For the past few years, a number of companies have been developing technology that has long been a staple of science fiction — virtual reality. Here are a few VR Picks for the 21st Century.
Posted: April 8, 2016
Written by: Matt Winkler
Three-dimensional film and television repeatedly have tried to find their way into the mainstream, but a few highlights aside, like the film “Avatar,” it has never happened on a large scale. Only a tiny fraction of television buyers choose 3D models, and 3D movies are consistently underwhelming. For the past few years, however, a number of companies have been developing technology that has long been a staple of science fiction — virtual reality.
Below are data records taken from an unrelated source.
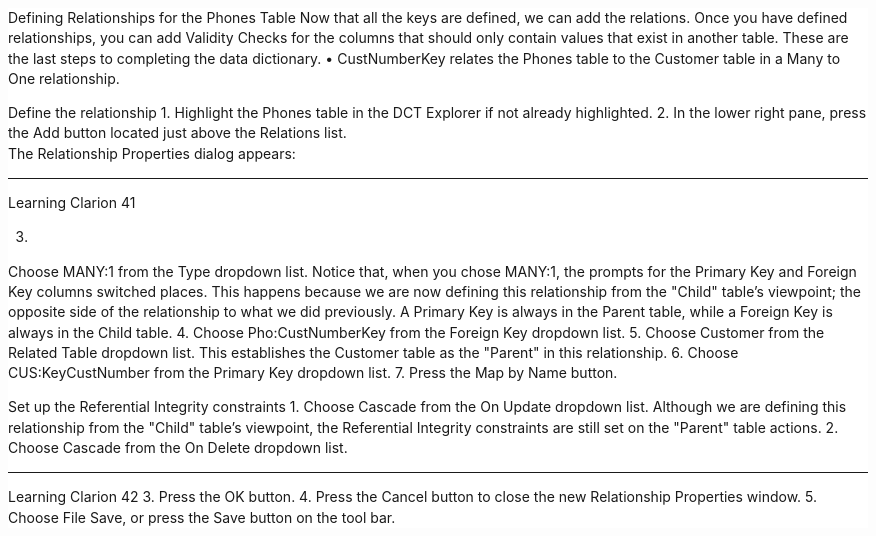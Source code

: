 Defining Relationships for the Phones Table 
Now that all the keys are defined, we can add the relations. Once you have defined relationships, 
you can add Validity Checks for the columns that should only contain values that exist in another 
table. These are the last steps to completing the data dictionary. 
• 
CustNumberKey relates the Phones table to the Customer table in a Many to One 
relationship. 
 
Define the relationship 
1. 
Highlight the Phones table in the DCT Explorer if not already highlighted. 
2. 
In the lower right pane, press the Add button 
 located just above the Relations 
list.  
The Relationship Properties dialog appears: 


---

Learning Clarion 
41 
  
 
3. 
Choose MANY:1 from the Type dropdown list. 
Notice that, when you chose MANY:1, the prompts for the Primary Key and Foreign Key columns 
switched places. This happens because we are now defining this relationship from the "Child" 
table’s viewpoint; the opposite side of the relationship to what we did previously. A Primary Key is 
always in the Parent table, while a Foreign Key is always in the Child table. 
4. 
Choose Pho:CustNumberKey from the Foreign Key dropdown list. 
5. 
Choose Customer from the Related Table dropdown list. 
This establishes the Customer table as the "Parent" in this relationship. 
6. 
Choose CUS:KeyCustNumber from the Primary Key dropdown list. 
7. 
Press the Map by Name button. 
 
Set up the Referential Integrity constraints 
1. 
Choose Cascade from the On Update dropdown list. 
Although we are defining this relationship from the "Child" table’s viewpoint, the Referential 
Integrity constraints are still set on the "Parent" table actions. 
2. 
Choose Cascade from the On Delete dropdown list. 


---

Learning Clarion 
42 
3. 
Press the OK button. 
4. 
Press the Cancel button to close the new Relationship Properties window. 
5. 
Choose File 
 Save, or press the Save button 
 on the tool bar. 
 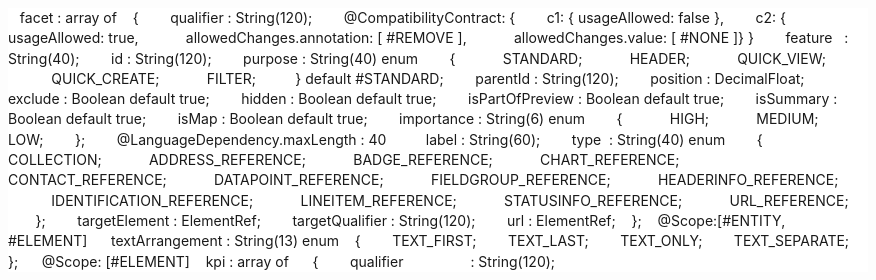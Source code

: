    facet : array of
   {
       qualifier : String(120);
       @CompatibilityContract: {
       c1: { usageAllowed: false },
       c2: { usageAllowed: true,
           allowedChanges.annotation: \[ #REMOVE \],
           allowedChanges.value: \[ #NONE \]} }
       feature   : String(40);
       id : String(120);
       purpose : String(40) enum
       {
           STANDARD;
           HEADER;
           QUICK\_VIEW;
           QUICK\_CREATE;
           FILTER;  
       } default #STANDARD;
       parentId : String(120);
       position : DecimalFloat;
       exclude : Boolean default true;
       hidden : Boolean default true;
       isPartOfPreview : Boolean default true;
       isSummary : Boolean default true;
       isMap : Boolean default true;
       importance : String(6) enum
       {
           HIGH;
           MEDIUM;
           LOW;
       };
       @LanguageDependency.maxLength : 40  
       label : String(60);
       type  : String(40) enum
       {
           COLLECTION;
           ADDRESS\_REFERENCE;
           BADGE\_REFERENCE;
           CHART\_REFERENCE;
           CONTACT\_REFERENCE;
           DATAPOINT\_REFERENCE;
           FIELDGROUP\_REFERENCE;
           HEADERINFO\_REFERENCE;
           IDENTIFICATION\_REFERENCE;
           LINEITEM\_REFERENCE;
           STATUSINFO\_REFERENCE;
           URL\_REFERENCE;
       };
       targetElement : ElementRef;
       targetQualifier : String(120);
       url : ElementRef;
   };
   @Scope:\[#ENTITY, #ELEMENT\]  
   textArrangement : String(13) enum
   {
       TEXT\_FIRST;
       TEXT\_LAST;
       TEXT\_ONLY;
       TEXT\_SEPARATE;
   };  
   @Scope: \[#ELEMENT\]
   kpi : array of  
   {
       qualifier                 : String(120);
As we head into the second quarter of 2016, it may start taking off in a way that 3D never did. Virtual reality could change the way we consume media, and some of the biggest names in technology are at the cutting edge of this drive. Here are three companies that look set to gain as the space takes off.
Back in March 2014, Facebook Inc. (NASDAQ: FB) acquired Oculus VR, the then leader in the space. It was still early days in the development timeline for Oculus’s lead product, the Rift, and there have since been a number of development setbacks and delays, but the company is finally ready to ship its first product. Facebook has sold out on a huge number of preorders, and a look at the terms and conditions users must agree to suggests that Rift is going to feature heavily in almost all aspects of Facebook’s media offerings, including sport, gaming and movies.
Second is Samsung Electronics, which trades over the counter. The company just beat Facebook to market, launching its Gear VR headset concurrent to the release of its S7 and S7 edge cell phone models. There’s little doubt that the free offering of the headset with all preorders boosted sales of the phones. As the Gear model expands to increased offerings such as movies and sports, it should further bolster device sales going forward.
Facebook and Samsung are in cahoots on a certain level here. Users are able to watch 360° videos on Facebook through their Samsung headsets, but whether this cooperation will continue as Oculus Rift takes off remains to be seen. There’s no question that the Facebook headset is the more technologically advanced with its built in display, but Samsung’s price point (circa $80 vs the Rift’s $600 tag) makes it far more competitive for the casual user. Facebook may limit the cross compatibility of its platform and Samsung’s hardware to improve Rift’s mainstream attraction.
Alphabet and GoPro
The final addition is twofold: Google parent Alphabet Inc. (NASDAQ: GOOGL) and GoPro Inc. (NASDAQ: GPRO). GoPro has developed a version of its headset that enables 360° recording through Google’s development platform. High-definition recordings of sports have taken off over the last couple of years, as illustrated by GoPro’s success, and the ability for viewers to watch in an immersive 3D environment through Google’s inexpensive headset will likely fuel the attraction.
GoPro, of course, is not the only thing that makes Google’s cardboard headset attractive — it may only be a matter of time before things like street view become available through a VR headset, and this sort of development will cement Alphabet as a player in the VR sector.